CASE #50: Dōgen’s Eyes and Nose
When he returned to Japan, someone asked Dōgen, “What did you bring back from China?” Dōgen answered, “I came back empty-handed. All I have is this: Eyes horizontal, nose vertical.”
BACKGROUND:
Dōgen Dōgen Kigen (1200-1253) was the founder of the Soto School of Japanese Zen. Often considered the greatest philosopher of Japanese Buddhism, he was also a man of immense literary gifts. Though given to complex poetic expression in his masterwork Shōbōgenzō (“Treasury of the True Dharma Eye”), his greatest teachings, preserved in exchanges with disciples and fellow masters, are nearly always as simple as this.
COMMENTARY:
Empty-handed indeed!
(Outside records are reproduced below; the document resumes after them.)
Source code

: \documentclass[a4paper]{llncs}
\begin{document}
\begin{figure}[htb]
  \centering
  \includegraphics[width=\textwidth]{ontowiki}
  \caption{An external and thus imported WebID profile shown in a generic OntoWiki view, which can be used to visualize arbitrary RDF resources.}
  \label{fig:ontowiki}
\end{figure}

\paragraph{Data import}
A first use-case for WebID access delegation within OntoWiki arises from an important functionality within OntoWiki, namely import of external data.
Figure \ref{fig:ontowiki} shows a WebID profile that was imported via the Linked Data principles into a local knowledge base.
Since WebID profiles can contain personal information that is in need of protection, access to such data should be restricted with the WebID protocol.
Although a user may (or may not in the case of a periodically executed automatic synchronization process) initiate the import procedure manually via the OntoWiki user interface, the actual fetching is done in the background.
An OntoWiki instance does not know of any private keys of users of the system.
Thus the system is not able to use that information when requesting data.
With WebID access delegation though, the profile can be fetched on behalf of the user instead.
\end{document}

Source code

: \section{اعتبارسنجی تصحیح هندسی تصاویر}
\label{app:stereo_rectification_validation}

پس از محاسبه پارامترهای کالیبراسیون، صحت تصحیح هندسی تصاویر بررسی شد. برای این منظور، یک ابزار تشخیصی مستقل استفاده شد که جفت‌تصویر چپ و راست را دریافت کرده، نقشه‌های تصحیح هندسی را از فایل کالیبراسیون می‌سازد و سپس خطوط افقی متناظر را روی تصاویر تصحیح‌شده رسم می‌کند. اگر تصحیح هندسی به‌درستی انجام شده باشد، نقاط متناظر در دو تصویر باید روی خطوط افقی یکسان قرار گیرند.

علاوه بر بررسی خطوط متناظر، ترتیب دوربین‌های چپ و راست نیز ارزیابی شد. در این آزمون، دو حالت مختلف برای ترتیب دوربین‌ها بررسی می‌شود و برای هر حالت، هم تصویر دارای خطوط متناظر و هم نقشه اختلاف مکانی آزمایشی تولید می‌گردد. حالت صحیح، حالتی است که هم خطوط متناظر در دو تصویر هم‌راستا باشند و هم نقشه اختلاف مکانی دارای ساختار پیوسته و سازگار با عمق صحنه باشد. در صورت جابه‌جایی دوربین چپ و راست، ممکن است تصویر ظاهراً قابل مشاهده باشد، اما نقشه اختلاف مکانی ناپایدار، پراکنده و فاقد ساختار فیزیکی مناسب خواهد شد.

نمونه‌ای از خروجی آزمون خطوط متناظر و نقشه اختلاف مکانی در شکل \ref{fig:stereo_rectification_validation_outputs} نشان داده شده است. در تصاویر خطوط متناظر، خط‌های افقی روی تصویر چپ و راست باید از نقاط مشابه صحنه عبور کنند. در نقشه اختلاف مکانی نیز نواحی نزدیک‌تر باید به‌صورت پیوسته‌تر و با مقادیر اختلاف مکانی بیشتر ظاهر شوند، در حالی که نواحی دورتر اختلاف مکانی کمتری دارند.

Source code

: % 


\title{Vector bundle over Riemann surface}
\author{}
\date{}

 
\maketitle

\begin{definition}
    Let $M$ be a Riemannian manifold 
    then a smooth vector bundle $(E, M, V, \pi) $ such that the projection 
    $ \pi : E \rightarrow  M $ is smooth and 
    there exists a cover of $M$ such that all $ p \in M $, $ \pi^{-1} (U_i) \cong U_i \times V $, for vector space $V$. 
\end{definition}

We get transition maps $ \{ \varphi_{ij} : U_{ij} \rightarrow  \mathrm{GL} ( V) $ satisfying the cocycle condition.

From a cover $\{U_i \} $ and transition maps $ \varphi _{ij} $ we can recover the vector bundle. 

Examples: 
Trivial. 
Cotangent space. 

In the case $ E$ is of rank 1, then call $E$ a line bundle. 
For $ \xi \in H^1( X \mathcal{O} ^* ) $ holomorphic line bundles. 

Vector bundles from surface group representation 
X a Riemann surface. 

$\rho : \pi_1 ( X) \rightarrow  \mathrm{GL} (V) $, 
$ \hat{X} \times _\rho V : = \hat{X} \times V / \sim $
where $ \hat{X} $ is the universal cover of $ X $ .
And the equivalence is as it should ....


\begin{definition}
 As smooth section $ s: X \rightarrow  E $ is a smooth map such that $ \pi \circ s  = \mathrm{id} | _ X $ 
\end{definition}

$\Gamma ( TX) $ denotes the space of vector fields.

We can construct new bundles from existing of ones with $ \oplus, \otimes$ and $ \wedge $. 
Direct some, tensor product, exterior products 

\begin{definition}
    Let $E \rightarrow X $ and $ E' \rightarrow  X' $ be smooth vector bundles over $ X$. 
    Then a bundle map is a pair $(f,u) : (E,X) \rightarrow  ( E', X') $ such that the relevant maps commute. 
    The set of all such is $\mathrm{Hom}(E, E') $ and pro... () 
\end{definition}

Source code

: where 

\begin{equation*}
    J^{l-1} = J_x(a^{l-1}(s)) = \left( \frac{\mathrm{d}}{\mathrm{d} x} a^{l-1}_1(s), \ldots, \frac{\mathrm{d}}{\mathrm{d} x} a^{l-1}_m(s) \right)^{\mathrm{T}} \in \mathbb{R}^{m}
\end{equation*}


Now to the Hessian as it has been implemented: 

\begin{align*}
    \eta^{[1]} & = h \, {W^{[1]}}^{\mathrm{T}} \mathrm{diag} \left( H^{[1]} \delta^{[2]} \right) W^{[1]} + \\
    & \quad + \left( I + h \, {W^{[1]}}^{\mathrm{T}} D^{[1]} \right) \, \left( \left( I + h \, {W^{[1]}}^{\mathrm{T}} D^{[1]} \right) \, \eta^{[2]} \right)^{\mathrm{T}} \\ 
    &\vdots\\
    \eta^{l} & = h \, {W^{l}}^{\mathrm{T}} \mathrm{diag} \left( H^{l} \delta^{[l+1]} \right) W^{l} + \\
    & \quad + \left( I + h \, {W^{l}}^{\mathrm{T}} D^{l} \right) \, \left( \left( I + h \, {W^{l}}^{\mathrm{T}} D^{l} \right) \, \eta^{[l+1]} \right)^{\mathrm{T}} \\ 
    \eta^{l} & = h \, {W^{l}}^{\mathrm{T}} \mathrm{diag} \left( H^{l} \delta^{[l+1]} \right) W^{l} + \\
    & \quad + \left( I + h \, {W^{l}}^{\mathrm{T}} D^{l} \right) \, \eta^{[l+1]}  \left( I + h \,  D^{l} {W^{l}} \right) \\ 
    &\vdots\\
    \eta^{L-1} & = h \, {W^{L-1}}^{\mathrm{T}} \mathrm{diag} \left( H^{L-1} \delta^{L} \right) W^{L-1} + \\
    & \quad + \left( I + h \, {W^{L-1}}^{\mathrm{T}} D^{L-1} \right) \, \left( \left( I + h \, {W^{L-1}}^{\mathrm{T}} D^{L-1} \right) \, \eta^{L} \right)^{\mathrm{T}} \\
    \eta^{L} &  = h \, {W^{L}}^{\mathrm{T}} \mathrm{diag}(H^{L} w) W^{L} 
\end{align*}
The questioner would have got a different answer had he stopped Dōgen going rather than coming back. He’d have asked, “What do you hope to gain?” And Dōgen, honest to a fault, would have replied, “Something special, that’s for sure!”
And what did he get? In summertime, daisies pop out all across the mountain. Fireflies come out after the rain.
VERSE:
The whole universe
Is empty-handed—what makes
A monk so special?
But then, of course, is that not
Exactly what Dōgen said?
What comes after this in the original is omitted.